EFI accessed the data through the Hospital Cost Tool, a publicly available data source managed by the National Academy for State Health Policy (NASHP), which sources the data directly from the CMS-hosted database called HCRIS. Moreover, EFI published both its analysis and the underlying data sources so the findings could be reviewed, evaluated, and replicated.
EFI used this data in its analysis for several reasons:
- It contains 14 years of financial information covering over 4,000 individual acute care hospitals in all 50 states in one database.
- The information is in a common format with consistent definitions.
- It covers hospital operations, which constitute the core of our health systems.
- Audited financial statements are generally not available for all hospitals at the individual hospital level, report formats vary among hospitals, and these reports are not available in a searchable database.
Medicare Cost Reports do not include the revenue and expenses of hospital subsidiaries, such as affiliated medical groups or real estate ventures, because they are designed to measure the financial performance of hospital operations. That focus is intentional. For purposes of informing public policy, the relevant question is whether hospitals themselves have the overall financial capacity to sustain operations.

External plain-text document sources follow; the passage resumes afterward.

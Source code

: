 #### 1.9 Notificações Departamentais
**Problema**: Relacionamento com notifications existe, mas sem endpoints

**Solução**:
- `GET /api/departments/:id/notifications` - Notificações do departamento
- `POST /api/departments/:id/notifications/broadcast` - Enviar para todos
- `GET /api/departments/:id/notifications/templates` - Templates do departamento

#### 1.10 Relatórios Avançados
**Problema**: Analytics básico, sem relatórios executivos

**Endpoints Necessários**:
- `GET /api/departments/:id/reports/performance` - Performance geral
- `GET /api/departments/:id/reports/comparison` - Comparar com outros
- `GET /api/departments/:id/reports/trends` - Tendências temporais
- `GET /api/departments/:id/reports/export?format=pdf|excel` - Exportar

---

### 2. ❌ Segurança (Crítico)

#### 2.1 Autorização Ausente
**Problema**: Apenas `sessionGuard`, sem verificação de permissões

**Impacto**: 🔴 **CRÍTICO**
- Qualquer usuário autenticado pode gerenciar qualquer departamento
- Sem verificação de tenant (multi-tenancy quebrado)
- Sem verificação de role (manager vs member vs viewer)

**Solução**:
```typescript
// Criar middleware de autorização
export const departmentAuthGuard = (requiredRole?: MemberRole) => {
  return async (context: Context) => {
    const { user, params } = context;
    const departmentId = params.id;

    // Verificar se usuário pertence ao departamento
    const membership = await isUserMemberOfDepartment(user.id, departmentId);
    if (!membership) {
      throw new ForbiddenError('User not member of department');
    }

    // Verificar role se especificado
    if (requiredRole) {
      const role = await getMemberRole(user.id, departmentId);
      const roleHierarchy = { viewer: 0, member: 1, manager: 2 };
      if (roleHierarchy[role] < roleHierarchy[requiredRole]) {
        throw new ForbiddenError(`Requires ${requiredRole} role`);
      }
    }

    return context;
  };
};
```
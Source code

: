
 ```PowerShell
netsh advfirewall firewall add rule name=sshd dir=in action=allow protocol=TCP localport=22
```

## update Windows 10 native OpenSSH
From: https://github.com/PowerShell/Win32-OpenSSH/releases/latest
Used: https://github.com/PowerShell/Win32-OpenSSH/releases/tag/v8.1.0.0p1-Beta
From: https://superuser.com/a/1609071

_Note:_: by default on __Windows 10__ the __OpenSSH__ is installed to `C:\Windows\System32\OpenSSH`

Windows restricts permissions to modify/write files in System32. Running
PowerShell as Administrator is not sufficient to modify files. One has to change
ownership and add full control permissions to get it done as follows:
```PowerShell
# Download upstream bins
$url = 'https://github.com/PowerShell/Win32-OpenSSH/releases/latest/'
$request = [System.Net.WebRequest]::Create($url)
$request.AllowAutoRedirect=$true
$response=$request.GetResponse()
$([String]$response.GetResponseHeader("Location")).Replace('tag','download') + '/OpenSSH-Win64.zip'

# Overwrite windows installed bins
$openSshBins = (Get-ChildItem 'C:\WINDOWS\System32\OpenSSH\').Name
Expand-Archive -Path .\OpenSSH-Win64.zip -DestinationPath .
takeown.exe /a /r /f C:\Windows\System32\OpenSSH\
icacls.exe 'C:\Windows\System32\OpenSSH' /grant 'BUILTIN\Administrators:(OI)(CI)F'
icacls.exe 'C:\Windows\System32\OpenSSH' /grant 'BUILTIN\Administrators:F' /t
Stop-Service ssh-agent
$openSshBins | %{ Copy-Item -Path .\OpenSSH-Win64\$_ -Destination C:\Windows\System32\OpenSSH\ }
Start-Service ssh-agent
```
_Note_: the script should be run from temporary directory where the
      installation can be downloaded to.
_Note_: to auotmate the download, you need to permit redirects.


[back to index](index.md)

Over time, hospital systems have expanded into a wide range of non-hospital enterprises, and hospitals may subsidize some of those activities, including affiliated medical groups. As a result, the financial information reported in Medicare Cost Reports and in system-level audited financial statements may differ. Those differences do not indicate flawed data but reflect different scopes and different questions being asked.
The subsidy of physician groups is itself a recognized issue. As documented in the RAND hospital price transparency studies, hospitals in Indiana are paid consistently above the national average, while physician groups are paid below the national average, contributing to consolidation and higher overall prices. That dynamic underscores, rather than undermines, the importance of separating hospital operations from broader system finances when assessing financial capacity and shaping targeted public policy responses.
EFI shares IHA’s concerns regarding the financial distress of several of Indiana’s hospitals. Moving forward, we invite the IHA to consider innovative strategies for hospitals and employers to work directly together to support the vital role that businesses and hospitals play in creating healthier communities.